Этот переворот он действительно осуществит в языке и на письме, но не в журнале и не в образе жизни. Это не противоречит смерти искусства. Бретон ведь утверждал двумя днями раньше в письме Арагону: «Нужно, чтобы нас все еще считали поэтами». От заговора к перевороту — в этом вся стратегия сюрреализма. Не хватает только практики и названия. Бретон уже полностью вошел в роль наставника и вожака, хотя и погружен в одиночество поэта. Арагон согласится с этим в своих воспоминаниях в 1967 году, хотя в них он и приписывает себе роль, не подтверждаемую архивами. Эти молодые люди жили только благодаря поэзии и ради нее. Но они умели жить ею, как никто со времен тех падающих звезд, давно ушедших и позабытых, какими были Рембо или Лотреамон. У них были предшественники, но им приходилось все изобретать самим. И прежде всего — образ жизни, соответствующий поэзии. Их поэзии.
Глава четвертая
«Магнитные поля»
Даже после принятия решения о перевороте Бретон продолжал как ни в чем не бывало дежурить в психиатрическом отделении Валь-де-Грас, а Арагон — прозябать в Сааре.
Они не могли изменить жизнь, вырваться из которой им удавалось только при помощи творчества. Такое ощущение, что именно тогда, в период мира, который все никак не мог установиться и не открывал перед ними никакой перспективы, они в полной мере прочувствовали смятение войны и расплатились за него. В 1968 году, в момент переиздания «Магнитных полей» (эта статья, вышедшая как раз перед майскими событиями,[24] тогда прошла незамеченной), Арагон так описывал состояние Бретона: «Ему казалось, что он уже все изведал и что перед ним, перед нами теперь только отчаяние и пустота. Выходов три, говорил он: смерть — Жак Ваше, Дюкасс; ненамеренный маразм — Баррес, Жид, Макс Жакоб и другие, которые восприняли себя всерьез, и, наконец, намеренный маразм — карьера в бакалейной лавке, алкоголизм и т. д. — Рембо, Жарри, Пикабиа…» Арагон, находясь в изгнании вместе с оккупационным корпусом, пребывал в такой же тоске. Сорок лет спустя, вспоминая об этом времени в «Неоконченном романе», он назойливо будет повторять этот вопрос: «Неужто так люди и живут?»
Первые коллажи
Итак, острый кризис, однако с необыкновенно быстрой первой развязкой. Здесь крайне важна хронология: публикация «Стихов» Дюкасса завершилась в третьем номере «Литературы». Как напишет в 1967 году Арагон, «то, что чтение «Манифеста Дада» совпало с чтением «Стихов», было возведено нами тогда в ранг доказательства. Отрицание романтизма Дюкассом станет примером современного отрицания, которое уже называется дадаизмом». Бретон закончил переписывать «Стихи» в Национальной библиотеке 15 апреля. Эта дата важна, потому что, хотя финальная фраза «Стихов I» — «Воды всего океана не хватит, чтобы отмыть интеллектуальное пятно крови» — была известна и раньше, ее развитие в искажении знаменитых изречений и афоризмов в «Стихах И» было открыто только в конце этого месяца.

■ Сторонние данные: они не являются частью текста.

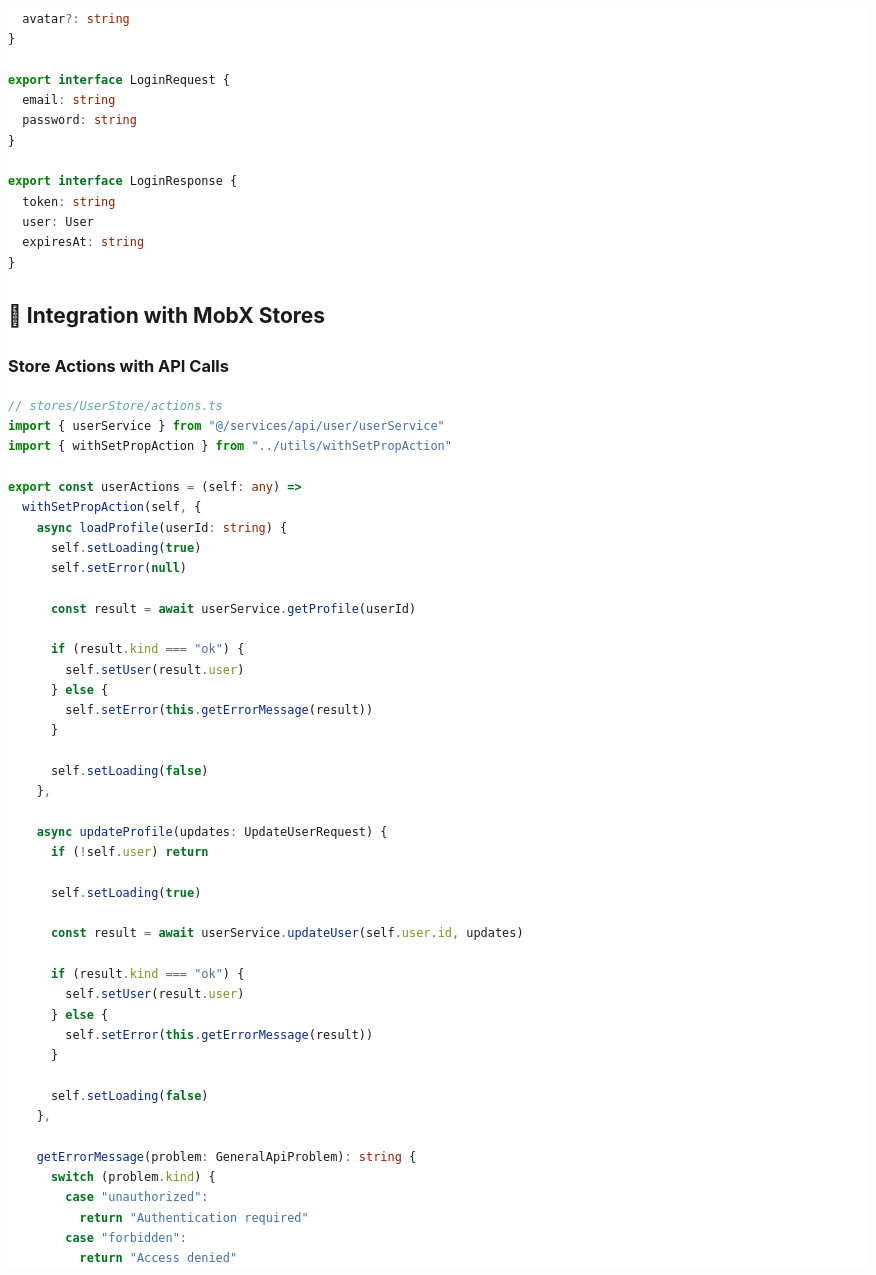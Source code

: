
 ```typescript
  avatar?: string
}

export interface LoginRequest {
  email: string
  password: string
}

export interface LoginResponse {
  token: string
  user: User
  expiresAt: string
}
```

## 🔄 Integration with MobX Stores

### Store Actions with API Calls

```typescript
// stores/UserStore/actions.ts
import { userService } from "@/services/api/user/userService"
import { withSetPropAction } from "../utils/withSetPropAction"

export const userActions = (self: any) =>
  withSetPropAction(self, {
    async loadProfile(userId: string) {
      self.setLoading(true)
      self.setError(null)

      const result = await userService.getProfile(userId)

      if (result.kind === "ok") {
        self.setUser(result.user)
      } else {
        self.setError(this.getErrorMessage(result))
      }

      self.setLoading(false)
    },

    async updateProfile(updates: UpdateUserRequest) {
      if (!self.user) return

      self.setLoading(true)

      const result = await userService.updateUser(self.user.id, updates)

      if (result.kind === "ok") {
        self.setUser(result.user)
      } else {
        self.setError(this.getErrorMessage(result))
      }

      self.setLoading(false)
    },

    getErrorMessage(problem: GeneralApiProblem): string {
      switch (problem.kind) {
        case "unauthorized":
          return "Authentication required"
        case "forbidden":
          return "Access denied"
```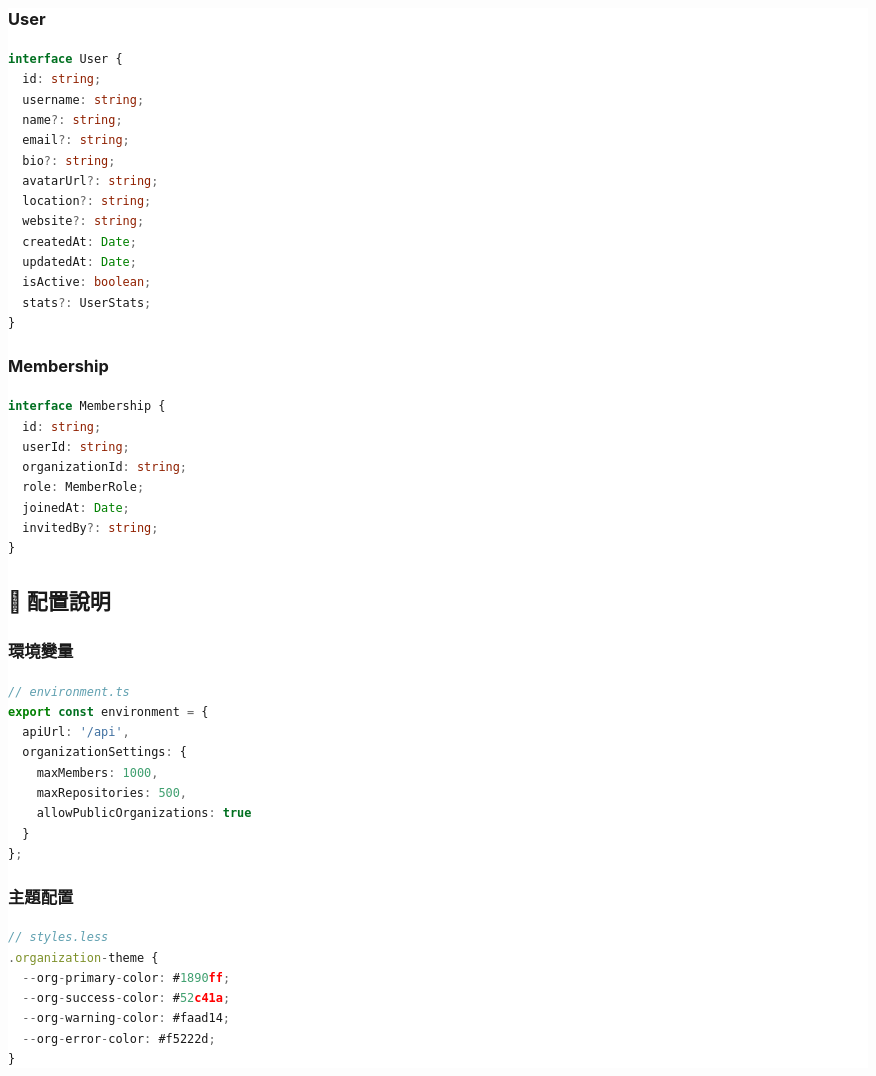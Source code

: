 ### User
```typescript
interface User {
  id: string;
  username: string;
  name?: string;
  email?: string;
  bio?: string;
  avatarUrl?: string;
  location?: string;
  website?: string;
  createdAt: Date;
  updatedAt: Date;
  isActive: boolean;
  stats?: UserStats;
}
```

### Membership
```typescript
interface Membership {
  id: string;
  userId: string;
  organizationId: string;
  role: MemberRole;
  joinedAt: Date;
  invitedBy?: string;
}
```

## 🔧 配置說明

### 環境變量
```typescript
// environment.ts
export const environment = {
  apiUrl: '/api',
  organizationSettings: {
    maxMembers: 1000,
    maxRepositories: 500,
    allowPublicOrganizations: true
  }
};
```

### 主題配置
```typescript
// styles.less
.organization-theme {
  --org-primary-color: #1890ff;
  --org-success-color: #52c41a;
  --org-warning-color: #faad14;
  --org-error-color: #f5222d;
}
```
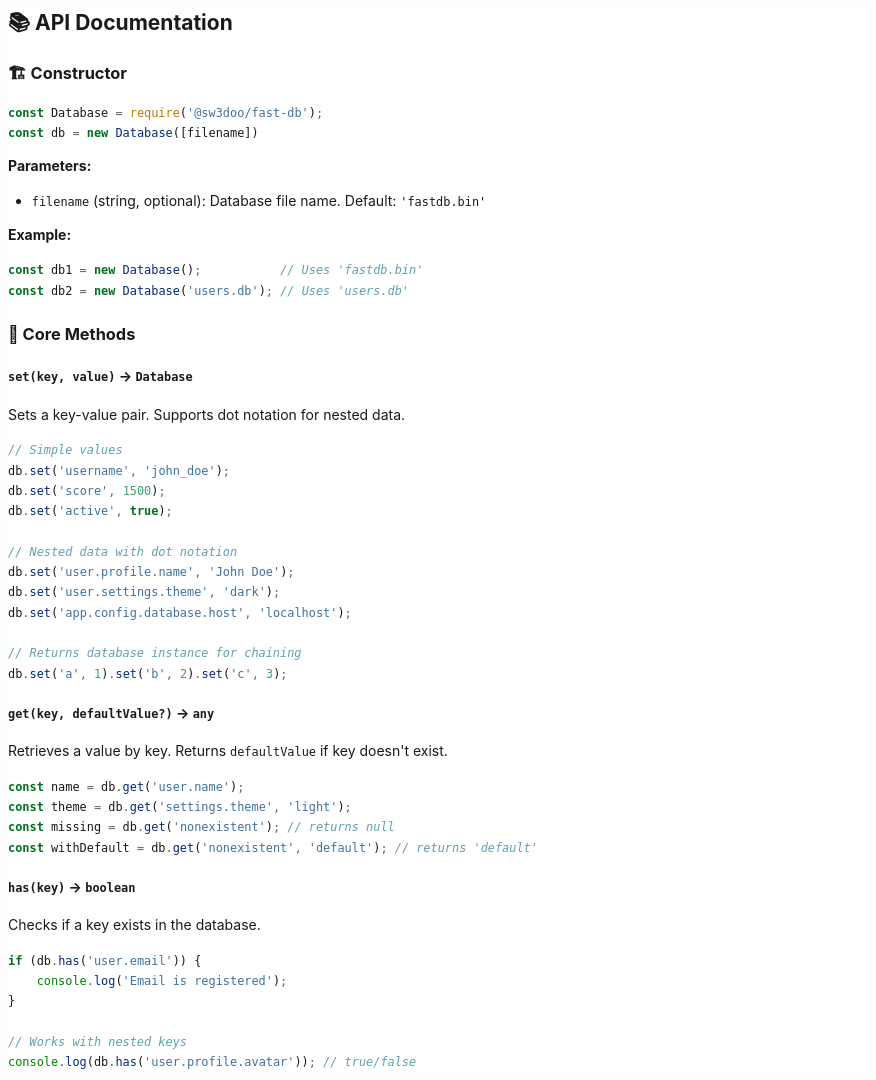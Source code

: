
 ```typescript
```

## 📚 API Documentation

### 🏗️ Constructor

```javascript
const Database = require('@sw3doo/fast-db');
const db = new Database([filename])
```

**Parameters:**
- `filename` (string, optional): Database file name. Default: `'fastdb.bin'`

**Example:**
```javascript
const db1 = new Database();           // Uses 'fastdb.bin'
const db2 = new Database('users.db'); // Uses 'users.db'
```

### 🔧 Core Methods

#### `set(key, value)` → `Database`
Sets a key-value pair. Supports dot notation for nested data.

```javascript
// Simple values
db.set('username', 'john_doe');
db.set('score', 1500);
db.set('active', true);

// Nested data with dot notation
db.set('user.profile.name', 'John Doe');
db.set('user.settings.theme', 'dark');
db.set('app.config.database.host', 'localhost');

// Returns database instance for chaining
db.set('a', 1).set('b', 2).set('c', 3);
```

#### `get(key, defaultValue?)` → `any`
Retrieves a value by key. Returns `defaultValue` if key doesn't exist.

```javascript
const name = db.get('user.name');
const theme = db.get('settings.theme', 'light');
const missing = db.get('nonexistent'); // returns null
const withDefault = db.get('nonexistent', 'default'); // returns 'default'
```

#### `has(key)` → `boolean`
Checks if a key exists in the database.

```javascript
if (db.has('user.email')) {
    console.log('Email is registered');
}

// Works with nested keys
console.log(db.has('user.profile.avatar')); // true/false
```
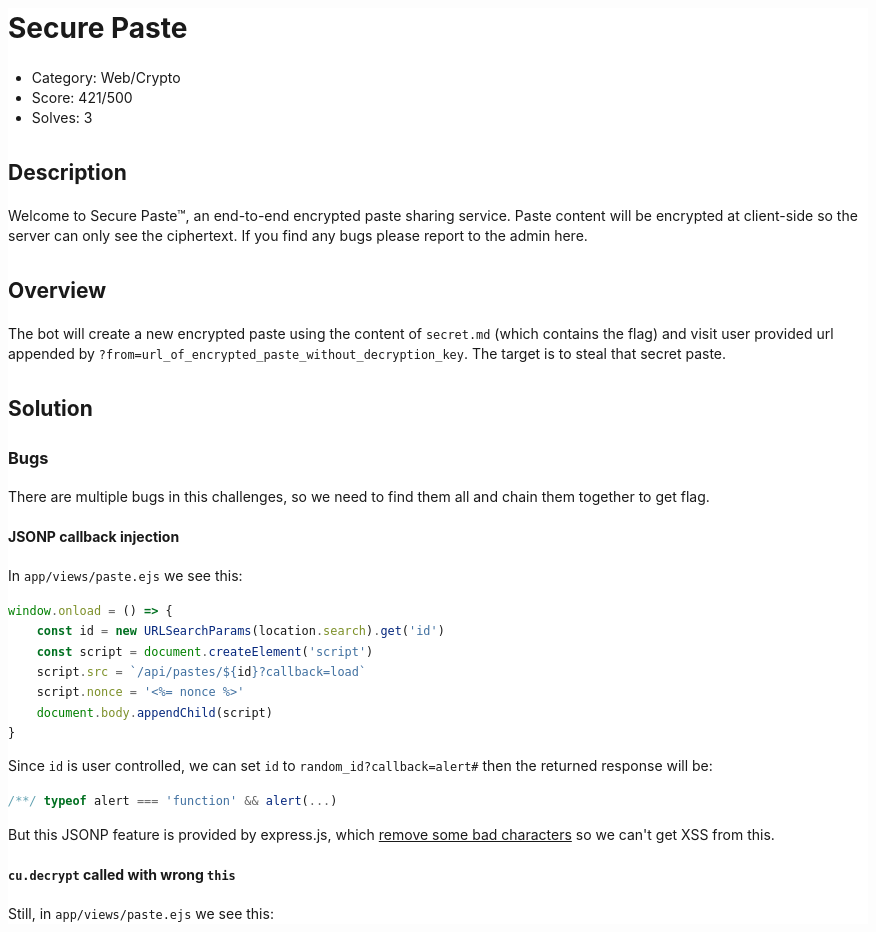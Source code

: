 # Secure Paste

* Category: Web/Crypto
* Score: 421/500
* Solves: 3

## Description

Welcome to Secure Paste™, an end-to-end encrypted paste sharing service. Paste content will be encrypted at client-side so the server can only see the ciphertext. If you find any bugs please report to the admin here.

## Overview

The bot will create a new encrypted paste using the content of `secret.md` (which contains the flag) and visit user provided url appended by `?from=url_of_encrypted_paste_without_decryption_key`. The target is to steal that secret paste.

## Solution

### Bugs

There are multiple bugs in this challenges, so we need to find them all and chain them together to get flag.

#### JSONP callback injection

In `app/views/paste.ejs` we see this:

```javascript
window.onload = () => {
    const id = new URLSearchParams(location.search).get('id')
    const script = document.createElement('script')
    script.src = `/api/pastes/${id}?callback=load`
    script.nonce = '<%= nonce %>'
    document.body.appendChild(script)
}
```

Since `id` is user controlled, we can set `id` to `random_id?callback=alert#` then the returned response will be:

```javascript
/**/ typeof alert === 'function' && alert(...)
```

But this JSONP feature is provided by express.js, which [remove some bad characters](https://github.com/expressjs/express/blob/8368dc178af16b91b576c4c1d135f701a0007e5d/lib/response.js#L334) so we can't get XSS from this.

#### `cu.decrypt` called with wrong `this`

Still, in `app/views/paste.ejs` we see this:
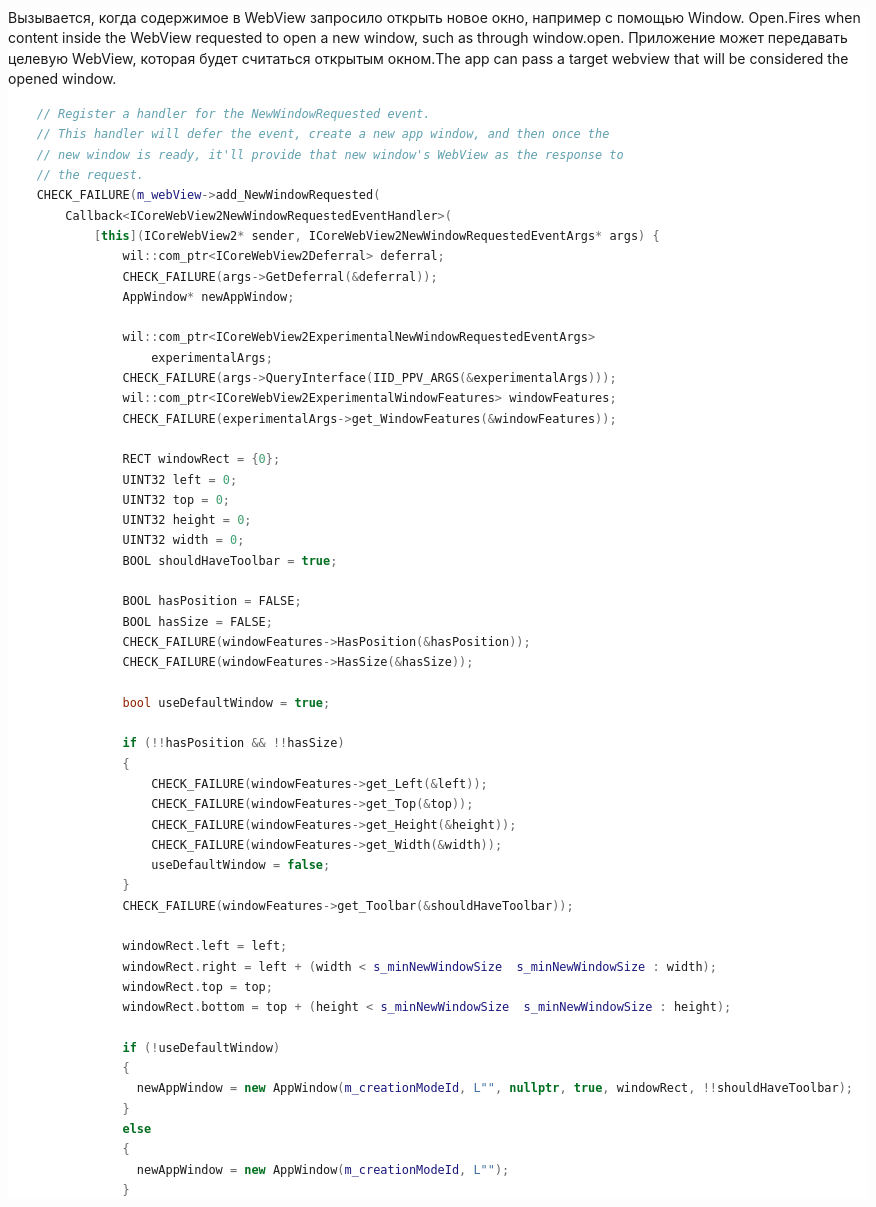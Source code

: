 <span data-ttu-id="4d2ff-360">Вызывается, когда содержимое в WebView запросило открыть новое окно, например с помощью Window. Open.</span><span class="sxs-lookup"><span data-stu-id="4d2ff-360">Fires when content inside the WebView requested to open a new window, such as through window.open.</span></span> <span data-ttu-id="4d2ff-361">Приложение может передавать целевую WebView, которая будет считаться открытым окном.</span><span class="sxs-lookup"><span data-stu-id="4d2ff-361">The app can pass a target webview that will be considered the opened window.</span></span>

```cpp
    // Register a handler for the NewWindowRequested event.
    // This handler will defer the event, create a new app window, and then once the
    // new window is ready, it'll provide that new window's WebView as the response to
    // the request.
    CHECK_FAILURE(m_webView->add_NewWindowRequested(
        Callback<ICoreWebView2NewWindowRequestedEventHandler>(
            [this](ICoreWebView2* sender, ICoreWebView2NewWindowRequestedEventArgs* args) {
                wil::com_ptr<ICoreWebView2Deferral> deferral;
                CHECK_FAILURE(args->GetDeferral(&deferral));
                AppWindow* newAppWindow;

                wil::com_ptr<ICoreWebView2ExperimentalNewWindowRequestedEventArgs>
                    experimentalArgs;
                CHECK_FAILURE(args->QueryInterface(IID_PPV_ARGS(&experimentalArgs)));
                wil::com_ptr<ICoreWebView2ExperimentalWindowFeatures> windowFeatures;
                CHECK_FAILURE(experimentalArgs->get_WindowFeatures(&windowFeatures));

                RECT windowRect = {0};
                UINT32 left = 0;
                UINT32 top = 0;
                UINT32 height = 0;
                UINT32 width = 0;
                BOOL shouldHaveToolbar = true;

                BOOL hasPosition = FALSE;
                BOOL hasSize = FALSE;
                CHECK_FAILURE(windowFeatures->HasPosition(&hasPosition));
                CHECK_FAILURE(windowFeatures->HasSize(&hasSize));

                bool useDefaultWindow = true;

                if (!!hasPosition && !!hasSize)
                {
                    CHECK_FAILURE(windowFeatures->get_Left(&left));
                    CHECK_FAILURE(windowFeatures->get_Top(&top));
                    CHECK_FAILURE(windowFeatures->get_Height(&height));
                    CHECK_FAILURE(windowFeatures->get_Width(&width));
                    useDefaultWindow = false;
                }
                CHECK_FAILURE(windowFeatures->get_Toolbar(&shouldHaveToolbar));

                windowRect.left = left;
                windowRect.right = left + (width < s_minNewWindowSize  s_minNewWindowSize : width);
                windowRect.top = top;
                windowRect.bottom = top + (height < s_minNewWindowSize  s_minNewWindowSize : height);

                if (!useDefaultWindow)
                {
                  newAppWindow = new AppWindow(m_creationModeId, L"", nullptr, true, windowRect, !!shouldHaveToolbar);
                }
                else
                {
                  newAppWindow = new AppWindow(m_creationModeId, L"");
                }
```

Письмо Арагону, которое я цитировал, было написано по горячим следам, 17–18 апреля. Одновременно Бретон переходит к делу, если так можно сказать, к творческому акту, отправляя Арагону 17-го числа свою первую поэму-коллаж — «Непрочный дом». Самая что ни на есть прозаическая проза, только имена в газетной заметке из рубрики происшествий были изменены. Так, «сторож на стройке, жертва своего усердия», оказался «хорошо известен окружающим под именем Гийома Аполлинера».
«Сегодня [в 1967 году] уже не понять, насколько это было дерзко, в чем таилась опасность», — скажет потом Арагон. Бретон подбросил ему ключ: «Я думаю о фразе Дюкасса: «Нужно ли писать стихами, чтобы отделиться от прочих людей? Пусть скажет человеколюбие!»». «Бретон отправил поэму Френкелю, — напоминает Маргерит Бонне, — приложив к ней записку, набросанную на формуляре запроса в Национальную библиотеку, с датой внизу — «заканчивая переписывать «Стихи», 15 апреля». И чтобы Френкель все понял, Бретон уточнил: «Прилагается начало исполнения плана». Так что никаких невинных игр. Аполлинер умер от усердия, охраняя «непрочный дом» поэзии былых времен.
Бретон тотчас принялся развивать первый опыт разрушения поэзии, которую до сих пор писали от руки, через поэму-монтаж из разрозненных печатных фраз с разным типографическим шрифтом, на основе вырезанной из газеты рекламы корсета — «Корсет «Загадка»».
Заставляя глаз перескакивать со слова на слово, типографическая акробатика усиливает бессвязность и насмешки над смыслом в результате коллажа отдельных фрагментов рекламного объявления, фраз-клише и, как признается Бретон, «маленьких выдумок». А ведь существовало разрушение живописи с аналогичным извращением смысла печатными фрагментами, «наклеенными бумажками», использованными Пикассо и Браком в 1912–1913 годах. Эти коллажи никогда не выставлялись, и почти все были похоронены в 1914 году в опечатанном «вражеском имуществе» галереи Канвейлера, где пребывали вплоть до распродажи в 1921–1923 годах. Возможно, Бретон знал о них от Аполлинера, который восторгался и вдохновлялся ими для создания «Каллиграмм», от Реверди или Макса Жакоба, которому Пикассо посвятил несколько таких работ, или благодаря тому, что они промелькнули на небольших выставках недавнего времени. Дерен знал их очень хорошо. Футурист Северини сам такие делал. Пикассо, Хуан Грис и Брак часть из них сохранили. Так что на них вполне можно было ссылаться. Доказательством этому служит статья Арагона «О декоре», опубликованная 16 сентября 1918 года в журнале «Фильм», где говорится о «смелых предтечах, художниках или поэтах… которых могла привести в волнение газета или сигаретная пачка… Им были известны чары иероглифов на стенах… Буквы, расхваливающие мыло, стоят литер с обелисков или письмен из колдовской книги: они говорят о судьбах эпохи. Мы уже видели, как Пикассо, Жорж Брак или Хуан Грис сделали их элементами искусства. Бодлер еще до них знал, как можно использовать вывеску». Это доказывает, что новое поколение, преодолев «зону отчуждения» и военную цензуру, восстановило связь с революционными находками довоенного авангарда.